> Task brief:
Transcribe the records below from the first line to the line that includes "## Introduction", inclusive, and omit the pictures.

Saved data entries:
# # # # #

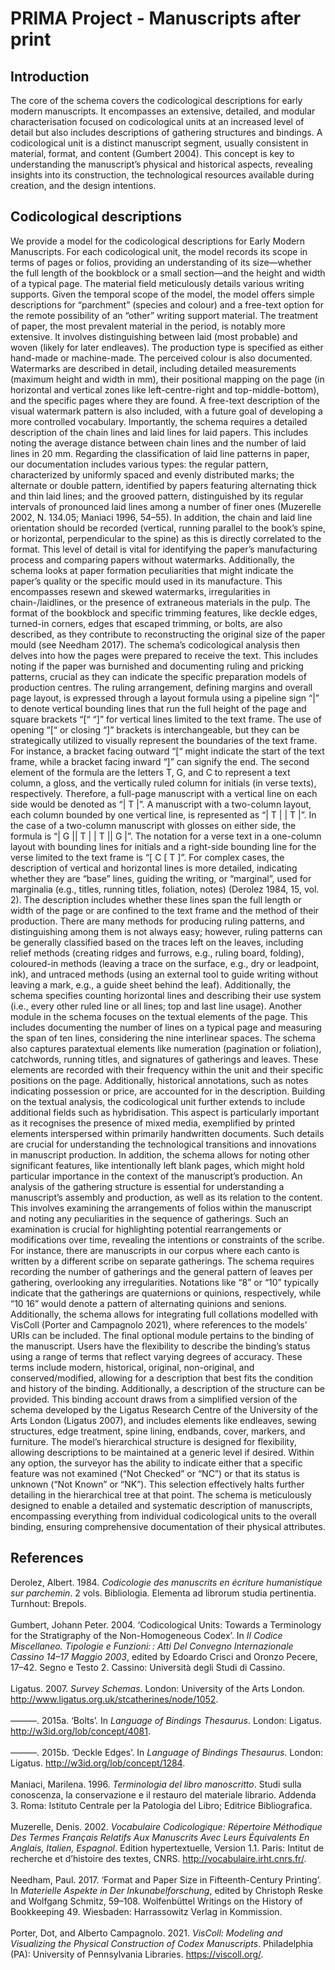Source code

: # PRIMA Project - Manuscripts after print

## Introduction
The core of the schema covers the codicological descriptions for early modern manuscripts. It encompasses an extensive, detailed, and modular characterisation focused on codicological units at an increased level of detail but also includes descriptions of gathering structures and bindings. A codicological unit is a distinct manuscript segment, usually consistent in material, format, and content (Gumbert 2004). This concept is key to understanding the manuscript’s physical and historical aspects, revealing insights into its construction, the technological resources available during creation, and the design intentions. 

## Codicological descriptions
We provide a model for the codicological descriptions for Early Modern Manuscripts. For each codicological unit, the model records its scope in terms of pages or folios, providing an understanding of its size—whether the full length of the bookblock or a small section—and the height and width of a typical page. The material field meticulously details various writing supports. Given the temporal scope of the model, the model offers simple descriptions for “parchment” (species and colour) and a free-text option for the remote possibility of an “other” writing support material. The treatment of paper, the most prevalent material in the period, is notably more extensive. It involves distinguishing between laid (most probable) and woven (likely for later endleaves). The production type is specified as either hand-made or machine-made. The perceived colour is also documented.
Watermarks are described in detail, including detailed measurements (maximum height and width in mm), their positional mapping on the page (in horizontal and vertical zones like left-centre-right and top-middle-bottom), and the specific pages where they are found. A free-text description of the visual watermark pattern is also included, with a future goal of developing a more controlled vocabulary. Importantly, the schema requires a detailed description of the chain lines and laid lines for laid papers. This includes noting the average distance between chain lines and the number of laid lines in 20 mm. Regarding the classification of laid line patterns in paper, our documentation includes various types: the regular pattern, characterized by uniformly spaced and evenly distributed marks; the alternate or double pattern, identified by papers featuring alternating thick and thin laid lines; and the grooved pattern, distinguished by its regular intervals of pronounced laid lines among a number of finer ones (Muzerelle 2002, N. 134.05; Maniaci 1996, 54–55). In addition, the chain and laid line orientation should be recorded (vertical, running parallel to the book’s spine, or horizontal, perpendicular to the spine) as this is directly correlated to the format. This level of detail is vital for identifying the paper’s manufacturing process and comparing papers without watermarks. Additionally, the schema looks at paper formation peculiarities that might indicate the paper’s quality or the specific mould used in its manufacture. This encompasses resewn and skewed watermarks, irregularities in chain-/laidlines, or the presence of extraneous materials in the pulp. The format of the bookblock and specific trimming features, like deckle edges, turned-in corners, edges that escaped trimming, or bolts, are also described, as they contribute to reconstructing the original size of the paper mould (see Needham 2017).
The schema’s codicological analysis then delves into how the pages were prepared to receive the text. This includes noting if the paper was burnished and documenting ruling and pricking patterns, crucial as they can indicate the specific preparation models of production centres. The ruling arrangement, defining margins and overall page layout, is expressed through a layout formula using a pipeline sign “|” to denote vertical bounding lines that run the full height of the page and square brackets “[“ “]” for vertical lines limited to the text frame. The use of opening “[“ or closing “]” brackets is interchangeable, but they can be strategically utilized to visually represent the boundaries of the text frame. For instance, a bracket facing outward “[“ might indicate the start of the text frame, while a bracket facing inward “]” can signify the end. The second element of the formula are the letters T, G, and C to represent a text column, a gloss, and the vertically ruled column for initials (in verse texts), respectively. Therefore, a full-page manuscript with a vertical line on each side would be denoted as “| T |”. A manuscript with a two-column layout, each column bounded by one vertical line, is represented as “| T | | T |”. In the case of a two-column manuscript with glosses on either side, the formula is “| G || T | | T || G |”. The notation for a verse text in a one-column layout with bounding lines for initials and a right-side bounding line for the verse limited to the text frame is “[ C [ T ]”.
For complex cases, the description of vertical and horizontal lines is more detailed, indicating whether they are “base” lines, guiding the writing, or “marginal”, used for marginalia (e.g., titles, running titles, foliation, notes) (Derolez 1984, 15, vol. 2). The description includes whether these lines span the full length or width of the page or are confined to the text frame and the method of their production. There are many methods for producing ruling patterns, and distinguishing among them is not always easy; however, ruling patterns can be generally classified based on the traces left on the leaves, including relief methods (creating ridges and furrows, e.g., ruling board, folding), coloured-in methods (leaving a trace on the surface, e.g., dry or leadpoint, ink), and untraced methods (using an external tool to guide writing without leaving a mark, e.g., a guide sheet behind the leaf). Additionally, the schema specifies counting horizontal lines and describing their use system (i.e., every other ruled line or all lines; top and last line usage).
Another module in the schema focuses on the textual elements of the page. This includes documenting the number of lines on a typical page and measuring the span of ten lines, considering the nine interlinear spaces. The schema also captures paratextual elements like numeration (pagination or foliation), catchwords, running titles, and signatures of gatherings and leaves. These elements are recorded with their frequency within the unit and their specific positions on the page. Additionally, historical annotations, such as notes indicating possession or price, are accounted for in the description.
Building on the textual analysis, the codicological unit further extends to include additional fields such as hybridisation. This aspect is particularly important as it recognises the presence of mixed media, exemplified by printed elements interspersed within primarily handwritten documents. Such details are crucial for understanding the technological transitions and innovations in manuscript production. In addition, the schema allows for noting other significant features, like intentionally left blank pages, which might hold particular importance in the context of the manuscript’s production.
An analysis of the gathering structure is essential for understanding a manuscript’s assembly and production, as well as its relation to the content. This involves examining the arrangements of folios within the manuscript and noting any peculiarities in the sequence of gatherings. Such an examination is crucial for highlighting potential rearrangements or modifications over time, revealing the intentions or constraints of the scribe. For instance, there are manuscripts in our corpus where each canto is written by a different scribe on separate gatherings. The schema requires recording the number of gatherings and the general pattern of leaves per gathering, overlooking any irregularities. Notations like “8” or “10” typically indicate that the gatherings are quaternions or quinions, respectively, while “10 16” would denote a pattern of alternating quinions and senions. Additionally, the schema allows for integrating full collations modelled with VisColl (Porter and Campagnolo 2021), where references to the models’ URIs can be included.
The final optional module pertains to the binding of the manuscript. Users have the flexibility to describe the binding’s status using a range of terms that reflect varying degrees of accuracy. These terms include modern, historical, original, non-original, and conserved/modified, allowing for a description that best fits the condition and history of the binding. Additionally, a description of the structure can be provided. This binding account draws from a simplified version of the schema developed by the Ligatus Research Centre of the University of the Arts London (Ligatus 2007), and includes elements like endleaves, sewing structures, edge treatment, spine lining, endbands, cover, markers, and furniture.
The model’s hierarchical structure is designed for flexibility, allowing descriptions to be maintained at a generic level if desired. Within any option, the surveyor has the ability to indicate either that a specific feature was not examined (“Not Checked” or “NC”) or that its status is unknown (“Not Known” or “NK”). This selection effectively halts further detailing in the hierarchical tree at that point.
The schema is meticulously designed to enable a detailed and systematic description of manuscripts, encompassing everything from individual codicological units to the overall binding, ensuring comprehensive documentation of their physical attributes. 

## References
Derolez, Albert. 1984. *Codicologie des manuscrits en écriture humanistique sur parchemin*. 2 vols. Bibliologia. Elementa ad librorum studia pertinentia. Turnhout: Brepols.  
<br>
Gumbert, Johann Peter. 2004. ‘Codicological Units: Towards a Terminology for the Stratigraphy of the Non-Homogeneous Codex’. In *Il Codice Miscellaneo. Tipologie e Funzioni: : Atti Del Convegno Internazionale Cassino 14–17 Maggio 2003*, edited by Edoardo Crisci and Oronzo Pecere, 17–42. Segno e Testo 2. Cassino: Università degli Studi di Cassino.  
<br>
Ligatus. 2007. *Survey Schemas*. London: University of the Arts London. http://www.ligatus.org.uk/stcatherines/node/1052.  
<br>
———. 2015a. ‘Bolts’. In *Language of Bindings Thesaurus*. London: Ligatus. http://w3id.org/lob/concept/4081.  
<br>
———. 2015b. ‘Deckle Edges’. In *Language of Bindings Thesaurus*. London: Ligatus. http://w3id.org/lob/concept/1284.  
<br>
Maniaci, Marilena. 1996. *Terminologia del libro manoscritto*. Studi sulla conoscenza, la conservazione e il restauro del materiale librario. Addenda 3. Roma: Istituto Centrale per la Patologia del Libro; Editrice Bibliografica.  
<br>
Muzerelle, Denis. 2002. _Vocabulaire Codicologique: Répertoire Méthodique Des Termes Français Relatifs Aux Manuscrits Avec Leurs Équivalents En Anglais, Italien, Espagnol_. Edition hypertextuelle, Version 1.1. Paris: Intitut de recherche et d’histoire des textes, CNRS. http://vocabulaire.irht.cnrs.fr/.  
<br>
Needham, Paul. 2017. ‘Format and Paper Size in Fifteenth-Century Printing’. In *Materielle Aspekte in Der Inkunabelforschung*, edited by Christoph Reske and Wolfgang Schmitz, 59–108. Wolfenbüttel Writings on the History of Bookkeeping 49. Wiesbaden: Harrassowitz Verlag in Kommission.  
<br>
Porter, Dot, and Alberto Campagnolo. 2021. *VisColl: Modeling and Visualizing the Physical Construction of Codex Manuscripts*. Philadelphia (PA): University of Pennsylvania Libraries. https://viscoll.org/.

# # # # #

> Answer section:
Source code

: # PRIMA Project - Manuscripts after print

## Introduction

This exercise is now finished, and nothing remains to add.